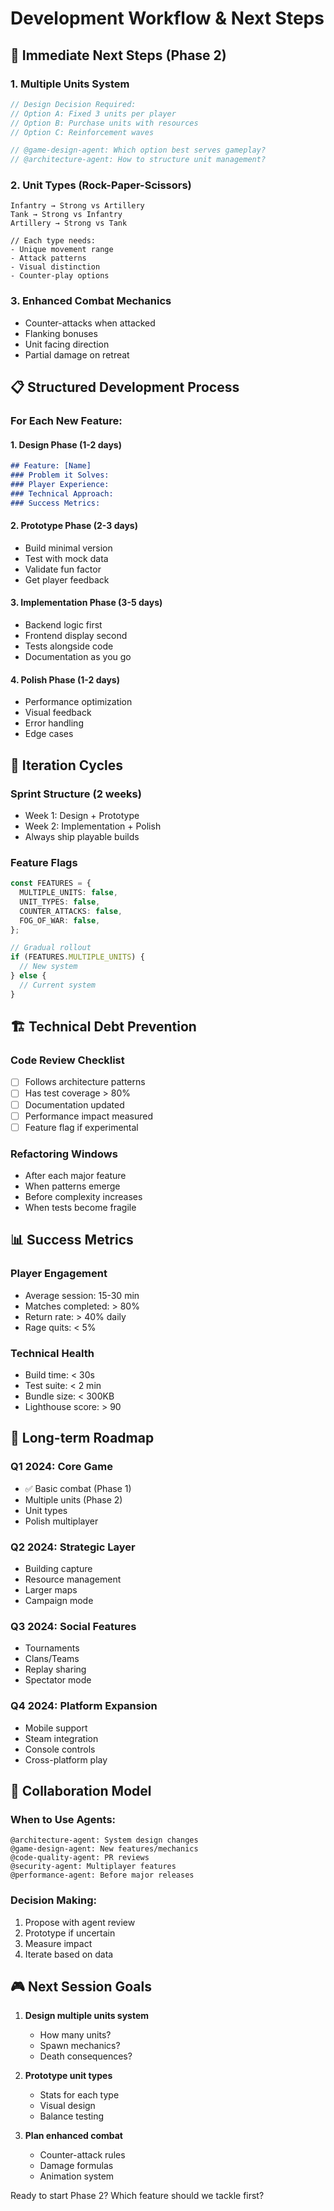 # Development Workflow & Next Steps

## 🎯 Immediate Next Steps (Phase 2)

### 1. **Multiple Units System**
```typescript
// Design Decision Required:
// Option A: Fixed 3 units per player
// Option B: Purchase units with resources
// Option C: Reinforcement waves

// @game-design-agent: Which option best serves gameplay?
// @architecture-agent: How to structure unit management?
```

### 2. **Unit Types (Rock-Paper-Scissors)**
```
Infantry → Strong vs Artillery
Tank → Strong vs Infantry  
Artillery → Strong vs Tank

// Each type needs:
- Unique movement range
- Attack patterns
- Visual distinction
- Counter-play options
```

### 3. **Enhanced Combat Mechanics**
- Counter-attacks when attacked
- Flanking bonuses
- Unit facing direction
- Partial damage on retreat

## 📋 Structured Development Process

### For Each New Feature:

#### 1. **Design Phase** (1-2 days)
```markdown
## Feature: [Name]
### Problem it Solves:
### Player Experience:
### Technical Approach:
### Success Metrics:
```

#### 2. **Prototype Phase** (2-3 days)
- Build minimal version
- Test with mock data
- Validate fun factor
- Get player feedback

#### 3. **Implementation Phase** (3-5 days)
- Backend logic first
- Frontend display second
- Tests alongside code
- Documentation as you go

#### 4. **Polish Phase** (1-2 days)
- Performance optimization
- Visual feedback
- Error handling
- Edge cases

## 🔄 Iteration Cycles

### Sprint Structure (2 weeks)
- Week 1: Design + Prototype
- Week 2: Implementation + Polish
- Always ship playable builds

### Feature Flags
```typescript
const FEATURES = {
  MULTIPLE_UNITS: false,
  UNIT_TYPES: false,
  COUNTER_ATTACKS: false,
  FOG_OF_WAR: false,
};

// Gradual rollout
if (FEATURES.MULTIPLE_UNITS) {
  // New system
} else {
  // Current system
}
```

## 🏗️ Technical Debt Prevention

### Code Review Checklist
- [ ] Follows architecture patterns
- [ ] Has test coverage > 80%
- [ ] Documentation updated
- [ ] Performance impact measured
- [ ] Feature flag if experimental

### Refactoring Windows
- After each major feature
- When patterns emerge
- Before complexity increases
- When tests become fragile

## 📊 Success Metrics

### Player Engagement
- Average session: 15-30 min
- Matches completed: > 80%
- Return rate: > 40% daily
- Rage quits: < 5%

### Technical Health
- Build time: < 30s
- Test suite: < 2 min
- Bundle size: < 300KB
- Lighthouse score: > 90

## 🚀 Long-term Roadmap

### Q1 2024: Core Game
- ✅ Basic combat (Phase 1)
- Multiple units (Phase 2)
- Unit types
- Polish multiplayer

### Q2 2024: Strategic Layer
- Building capture
- Resource management
- Larger maps
- Campaign mode

### Q3 2024: Social Features
- Tournaments
- Clans/Teams
- Replay sharing
- Spectator mode

### Q4 2024: Platform Expansion
- Mobile support
- Steam integration
- Console controls
- Cross-platform play

## 🤝 Collaboration Model

### When to Use Agents:
```
@architecture-agent: System design changes
@game-design-agent: New features/mechanics  
@code-quality-agent: PR reviews
@security-agent: Multiplayer features
@performance-agent: Before major releases
```

### Decision Making:
1. Propose with agent review
2. Prototype if uncertain
3. Measure impact
4. Iterate based on data

## 🎮 Next Session Goals

1. **Design multiple units system**
   - How many units?
   - Spawn mechanics?
   - Death consequences?

2. **Prototype unit types**
   - Stats for each type
   - Visual design
   - Balance testing

3. **Plan enhanced combat**
   - Counter-attack rules
   - Damage formulas
   - Animation system

Ready to start Phase 2? Which feature should we tackle first?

● **Problem statement**: Pull every line containing "data" out of the entries.

● **The answer**:
- Test with mock data
4. Iterate based on data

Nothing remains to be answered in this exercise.